● **About this task**
Please quote exactly the opening lines of the data, from the first line to the one where "## Issues Using the Tool" appears.

● **Data listing**
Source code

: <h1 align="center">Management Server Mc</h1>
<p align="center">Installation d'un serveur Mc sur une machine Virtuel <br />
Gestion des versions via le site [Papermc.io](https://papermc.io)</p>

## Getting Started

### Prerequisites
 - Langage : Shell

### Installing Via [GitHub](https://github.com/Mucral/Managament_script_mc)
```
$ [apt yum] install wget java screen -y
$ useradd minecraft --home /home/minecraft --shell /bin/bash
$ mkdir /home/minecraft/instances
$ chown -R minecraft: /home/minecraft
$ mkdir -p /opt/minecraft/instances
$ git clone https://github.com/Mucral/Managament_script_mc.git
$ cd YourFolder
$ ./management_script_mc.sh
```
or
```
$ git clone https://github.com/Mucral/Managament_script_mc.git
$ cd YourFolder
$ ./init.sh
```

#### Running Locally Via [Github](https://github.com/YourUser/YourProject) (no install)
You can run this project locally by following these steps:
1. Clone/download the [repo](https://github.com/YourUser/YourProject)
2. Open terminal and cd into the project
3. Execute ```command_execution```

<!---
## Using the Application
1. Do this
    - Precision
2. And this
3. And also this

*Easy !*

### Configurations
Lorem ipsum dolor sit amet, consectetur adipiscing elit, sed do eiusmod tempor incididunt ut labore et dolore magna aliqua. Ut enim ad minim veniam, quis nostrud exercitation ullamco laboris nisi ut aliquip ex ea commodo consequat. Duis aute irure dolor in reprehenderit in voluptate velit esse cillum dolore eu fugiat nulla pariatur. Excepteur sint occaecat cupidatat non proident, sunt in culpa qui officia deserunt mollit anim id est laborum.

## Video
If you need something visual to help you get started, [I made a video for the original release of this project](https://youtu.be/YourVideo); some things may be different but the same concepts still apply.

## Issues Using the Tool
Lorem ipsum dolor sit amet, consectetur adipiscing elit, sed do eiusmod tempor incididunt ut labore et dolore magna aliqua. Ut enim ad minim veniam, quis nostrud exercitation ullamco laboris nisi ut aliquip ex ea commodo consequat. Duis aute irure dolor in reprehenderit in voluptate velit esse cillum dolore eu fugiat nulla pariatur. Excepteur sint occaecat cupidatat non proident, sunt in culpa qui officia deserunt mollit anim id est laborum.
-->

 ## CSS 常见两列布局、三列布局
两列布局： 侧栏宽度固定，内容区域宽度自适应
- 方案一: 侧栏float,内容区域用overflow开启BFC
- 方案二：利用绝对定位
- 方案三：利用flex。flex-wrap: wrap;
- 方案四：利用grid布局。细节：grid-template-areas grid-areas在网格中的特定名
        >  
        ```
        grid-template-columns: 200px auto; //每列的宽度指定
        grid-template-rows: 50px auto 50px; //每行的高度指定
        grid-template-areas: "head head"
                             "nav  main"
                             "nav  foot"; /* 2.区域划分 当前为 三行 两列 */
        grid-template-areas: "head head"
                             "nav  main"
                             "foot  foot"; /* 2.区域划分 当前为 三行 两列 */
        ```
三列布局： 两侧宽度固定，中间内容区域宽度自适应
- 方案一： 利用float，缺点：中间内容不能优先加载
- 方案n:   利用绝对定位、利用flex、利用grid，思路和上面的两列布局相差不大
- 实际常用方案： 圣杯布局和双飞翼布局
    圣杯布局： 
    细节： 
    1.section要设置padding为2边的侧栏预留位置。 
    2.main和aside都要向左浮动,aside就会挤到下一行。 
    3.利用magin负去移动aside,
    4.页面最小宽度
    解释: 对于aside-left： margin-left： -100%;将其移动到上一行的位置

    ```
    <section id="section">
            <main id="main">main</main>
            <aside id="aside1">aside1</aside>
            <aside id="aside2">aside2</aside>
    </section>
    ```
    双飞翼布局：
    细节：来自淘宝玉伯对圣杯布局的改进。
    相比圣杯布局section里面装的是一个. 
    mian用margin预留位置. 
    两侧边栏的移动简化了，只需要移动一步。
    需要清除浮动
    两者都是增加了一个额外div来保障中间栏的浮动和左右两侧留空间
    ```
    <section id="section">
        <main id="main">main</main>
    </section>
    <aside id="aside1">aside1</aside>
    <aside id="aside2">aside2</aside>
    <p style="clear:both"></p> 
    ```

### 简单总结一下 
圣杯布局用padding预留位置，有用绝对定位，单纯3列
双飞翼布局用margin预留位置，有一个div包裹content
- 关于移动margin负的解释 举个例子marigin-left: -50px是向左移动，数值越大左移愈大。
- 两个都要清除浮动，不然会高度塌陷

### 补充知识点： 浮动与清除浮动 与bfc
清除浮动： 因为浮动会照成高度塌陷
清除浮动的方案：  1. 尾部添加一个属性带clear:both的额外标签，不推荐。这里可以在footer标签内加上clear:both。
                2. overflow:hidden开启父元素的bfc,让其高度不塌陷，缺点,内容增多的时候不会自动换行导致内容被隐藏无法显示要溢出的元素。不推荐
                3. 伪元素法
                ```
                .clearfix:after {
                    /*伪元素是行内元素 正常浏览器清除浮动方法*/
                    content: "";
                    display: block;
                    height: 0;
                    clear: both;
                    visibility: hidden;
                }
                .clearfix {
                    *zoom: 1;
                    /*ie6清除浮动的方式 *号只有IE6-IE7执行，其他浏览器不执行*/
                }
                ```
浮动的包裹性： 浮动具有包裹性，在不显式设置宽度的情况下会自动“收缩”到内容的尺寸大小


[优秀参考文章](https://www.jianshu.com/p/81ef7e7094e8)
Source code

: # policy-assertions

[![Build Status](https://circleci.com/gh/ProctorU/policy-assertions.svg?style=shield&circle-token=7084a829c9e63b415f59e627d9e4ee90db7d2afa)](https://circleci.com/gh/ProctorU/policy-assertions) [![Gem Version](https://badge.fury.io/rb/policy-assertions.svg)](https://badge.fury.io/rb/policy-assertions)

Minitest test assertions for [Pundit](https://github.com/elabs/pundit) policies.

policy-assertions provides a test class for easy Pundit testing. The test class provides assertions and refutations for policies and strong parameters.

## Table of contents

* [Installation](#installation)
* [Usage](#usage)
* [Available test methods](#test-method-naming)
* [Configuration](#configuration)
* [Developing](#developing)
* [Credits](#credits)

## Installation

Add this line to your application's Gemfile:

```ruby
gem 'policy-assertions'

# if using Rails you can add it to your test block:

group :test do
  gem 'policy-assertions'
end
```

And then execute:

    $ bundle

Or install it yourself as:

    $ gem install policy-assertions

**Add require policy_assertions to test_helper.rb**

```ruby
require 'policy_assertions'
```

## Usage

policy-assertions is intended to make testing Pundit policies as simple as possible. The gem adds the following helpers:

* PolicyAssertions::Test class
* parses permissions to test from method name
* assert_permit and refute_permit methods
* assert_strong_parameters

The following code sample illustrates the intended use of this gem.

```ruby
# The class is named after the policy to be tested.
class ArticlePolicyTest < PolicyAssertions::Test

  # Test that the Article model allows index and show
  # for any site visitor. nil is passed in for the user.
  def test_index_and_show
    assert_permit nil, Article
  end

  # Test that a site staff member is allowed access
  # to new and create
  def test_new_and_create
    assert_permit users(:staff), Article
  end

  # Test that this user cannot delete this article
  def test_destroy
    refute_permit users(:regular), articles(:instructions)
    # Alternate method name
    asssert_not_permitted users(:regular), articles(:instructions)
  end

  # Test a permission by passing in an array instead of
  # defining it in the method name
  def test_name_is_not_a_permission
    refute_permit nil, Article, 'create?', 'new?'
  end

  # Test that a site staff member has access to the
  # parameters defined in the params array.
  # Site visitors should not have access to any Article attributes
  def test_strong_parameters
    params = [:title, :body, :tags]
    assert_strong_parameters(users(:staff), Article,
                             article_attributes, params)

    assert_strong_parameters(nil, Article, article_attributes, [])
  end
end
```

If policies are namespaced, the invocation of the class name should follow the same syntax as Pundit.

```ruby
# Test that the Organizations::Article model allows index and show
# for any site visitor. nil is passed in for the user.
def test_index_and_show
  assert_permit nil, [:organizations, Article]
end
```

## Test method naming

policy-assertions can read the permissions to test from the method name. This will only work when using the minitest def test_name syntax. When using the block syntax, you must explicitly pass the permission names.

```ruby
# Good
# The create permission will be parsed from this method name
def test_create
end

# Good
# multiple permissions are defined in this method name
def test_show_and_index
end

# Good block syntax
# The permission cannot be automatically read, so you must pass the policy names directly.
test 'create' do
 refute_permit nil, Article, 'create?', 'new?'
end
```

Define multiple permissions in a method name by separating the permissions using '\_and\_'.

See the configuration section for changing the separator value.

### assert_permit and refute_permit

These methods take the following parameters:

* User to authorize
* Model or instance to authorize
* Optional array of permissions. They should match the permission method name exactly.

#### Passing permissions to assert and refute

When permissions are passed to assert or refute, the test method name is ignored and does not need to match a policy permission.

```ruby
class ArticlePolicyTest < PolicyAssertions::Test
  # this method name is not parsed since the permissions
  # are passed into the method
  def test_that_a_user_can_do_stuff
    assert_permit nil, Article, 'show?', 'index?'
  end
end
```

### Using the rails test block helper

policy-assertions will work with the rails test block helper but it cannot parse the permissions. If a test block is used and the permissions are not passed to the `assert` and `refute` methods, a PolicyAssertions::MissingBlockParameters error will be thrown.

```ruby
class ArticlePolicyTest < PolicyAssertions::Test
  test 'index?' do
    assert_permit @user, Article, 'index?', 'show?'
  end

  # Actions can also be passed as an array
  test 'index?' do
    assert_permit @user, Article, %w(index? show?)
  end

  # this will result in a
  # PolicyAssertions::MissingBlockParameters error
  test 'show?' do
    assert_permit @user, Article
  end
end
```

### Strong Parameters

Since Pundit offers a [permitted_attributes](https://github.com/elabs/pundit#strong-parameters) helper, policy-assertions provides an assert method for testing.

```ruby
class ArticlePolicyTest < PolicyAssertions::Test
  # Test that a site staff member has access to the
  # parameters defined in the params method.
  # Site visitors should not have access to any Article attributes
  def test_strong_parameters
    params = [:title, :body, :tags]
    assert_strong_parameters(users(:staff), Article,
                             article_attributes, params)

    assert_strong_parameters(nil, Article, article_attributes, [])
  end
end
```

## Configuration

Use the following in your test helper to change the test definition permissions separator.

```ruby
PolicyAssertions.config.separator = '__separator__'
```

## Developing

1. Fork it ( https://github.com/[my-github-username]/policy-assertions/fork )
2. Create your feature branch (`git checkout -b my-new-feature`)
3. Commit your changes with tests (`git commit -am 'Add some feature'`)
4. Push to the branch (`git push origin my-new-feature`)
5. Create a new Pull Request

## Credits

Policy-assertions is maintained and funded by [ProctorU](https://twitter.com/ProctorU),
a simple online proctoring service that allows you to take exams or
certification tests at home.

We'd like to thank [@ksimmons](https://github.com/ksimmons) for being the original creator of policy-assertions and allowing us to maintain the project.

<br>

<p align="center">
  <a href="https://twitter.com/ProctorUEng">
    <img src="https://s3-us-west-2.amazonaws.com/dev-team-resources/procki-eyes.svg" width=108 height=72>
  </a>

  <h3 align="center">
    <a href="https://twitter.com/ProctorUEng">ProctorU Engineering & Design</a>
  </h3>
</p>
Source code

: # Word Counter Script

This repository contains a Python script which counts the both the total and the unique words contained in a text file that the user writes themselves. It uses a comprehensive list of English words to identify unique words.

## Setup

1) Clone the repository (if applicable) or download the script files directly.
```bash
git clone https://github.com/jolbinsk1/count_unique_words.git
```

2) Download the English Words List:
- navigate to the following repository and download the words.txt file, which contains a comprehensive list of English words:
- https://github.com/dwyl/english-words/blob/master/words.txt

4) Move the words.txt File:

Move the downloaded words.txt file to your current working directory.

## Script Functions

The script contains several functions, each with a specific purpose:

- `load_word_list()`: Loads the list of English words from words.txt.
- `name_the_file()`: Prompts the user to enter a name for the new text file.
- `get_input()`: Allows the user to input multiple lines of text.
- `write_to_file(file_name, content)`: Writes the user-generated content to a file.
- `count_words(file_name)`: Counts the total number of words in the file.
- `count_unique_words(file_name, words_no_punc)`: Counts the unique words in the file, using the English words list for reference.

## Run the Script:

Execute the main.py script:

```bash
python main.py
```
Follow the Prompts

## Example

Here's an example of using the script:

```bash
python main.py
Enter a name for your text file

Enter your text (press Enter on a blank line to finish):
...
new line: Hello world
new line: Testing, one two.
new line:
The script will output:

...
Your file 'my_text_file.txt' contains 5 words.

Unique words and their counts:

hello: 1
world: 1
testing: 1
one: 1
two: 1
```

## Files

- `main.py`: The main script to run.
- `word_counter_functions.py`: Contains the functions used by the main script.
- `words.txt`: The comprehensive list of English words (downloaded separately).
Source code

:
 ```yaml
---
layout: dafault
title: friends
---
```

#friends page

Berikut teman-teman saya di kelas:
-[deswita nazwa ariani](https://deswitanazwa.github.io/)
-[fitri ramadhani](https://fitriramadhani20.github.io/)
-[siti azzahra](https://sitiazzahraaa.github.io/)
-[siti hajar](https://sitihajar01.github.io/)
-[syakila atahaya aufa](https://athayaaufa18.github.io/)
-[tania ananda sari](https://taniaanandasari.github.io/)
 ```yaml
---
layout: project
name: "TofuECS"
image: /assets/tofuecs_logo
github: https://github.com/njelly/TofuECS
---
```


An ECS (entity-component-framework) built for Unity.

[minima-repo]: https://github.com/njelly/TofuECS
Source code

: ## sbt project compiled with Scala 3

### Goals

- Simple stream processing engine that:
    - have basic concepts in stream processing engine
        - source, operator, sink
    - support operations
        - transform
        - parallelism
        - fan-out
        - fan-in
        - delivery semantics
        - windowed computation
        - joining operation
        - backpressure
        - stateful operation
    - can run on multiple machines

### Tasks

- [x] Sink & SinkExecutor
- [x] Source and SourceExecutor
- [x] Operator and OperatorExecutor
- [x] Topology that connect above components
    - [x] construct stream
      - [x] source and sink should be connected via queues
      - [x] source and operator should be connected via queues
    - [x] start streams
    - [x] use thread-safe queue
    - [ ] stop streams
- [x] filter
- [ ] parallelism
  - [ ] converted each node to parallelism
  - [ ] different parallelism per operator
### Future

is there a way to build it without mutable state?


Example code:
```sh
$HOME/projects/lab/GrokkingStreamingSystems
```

● **Solution to this problem**
Source code

: <h1 align="center">Management Server Mc</h1>
<p align="center">Installation d'un serveur Mc sur une machine Virtuel <br />
Gestion des versions via le site [Papermc.io](https://papermc.io)</p>

## Getting Started

### Prerequisites
 - Langage : Shell

### Installing Via [GitHub](https://github.com/Mucral/Managament_script_mc)
```
$ [apt yum] install wget java screen -y
$ useradd minecraft --home /home/minecraft --shell /bin/bash
$ mkdir /home/minecraft/instances
$ chown -R minecraft: /home/minecraft
$ mkdir -p /opt/minecraft/instances
$ git clone https://github.com/Mucral/Managament_script_mc.git
$ cd YourFolder
$ ./management_script_mc.sh
```
or
```
$ git clone https://github.com/Mucral/Managament_script_mc.git
$ cd YourFolder
$ ./init.sh
```

#### Running Locally Via [Github](https://github.com/YourUser/YourProject) (no install)
You can run this project locally by following these steps:
1. Clone/download the [repo](https://github.com/YourUser/YourProject)
2. Open terminal and cd into the project
3. Execute ```command_execution```

<!---
## Using the Application
1. Do this
    - Precision
2. And this
3. And also this

*Easy !*

### Configurations
Lorem ipsum dolor sit amet, consectetur adipiscing elit, sed do eiusmod tempor incididunt ut labore et dolore magna aliqua. Ut enim ad minim veniam, quis nostrud exercitation ullamco laboris nisi ut aliquip ex ea commodo consequat. Duis aute irure dolor in reprehenderit in voluptate velit esse cillum dolore eu fugiat nulla pariatur. Excepteur sint occaecat cupidatat non proident, sunt in culpa qui officia deserunt mollit anim id est laborum.

## Video
If you need something visual to help you get started, [I made a video for the original release of this project](https://youtu.be/YourVideo); some things may be different but the same concepts still apply.

## Issues Using the Tool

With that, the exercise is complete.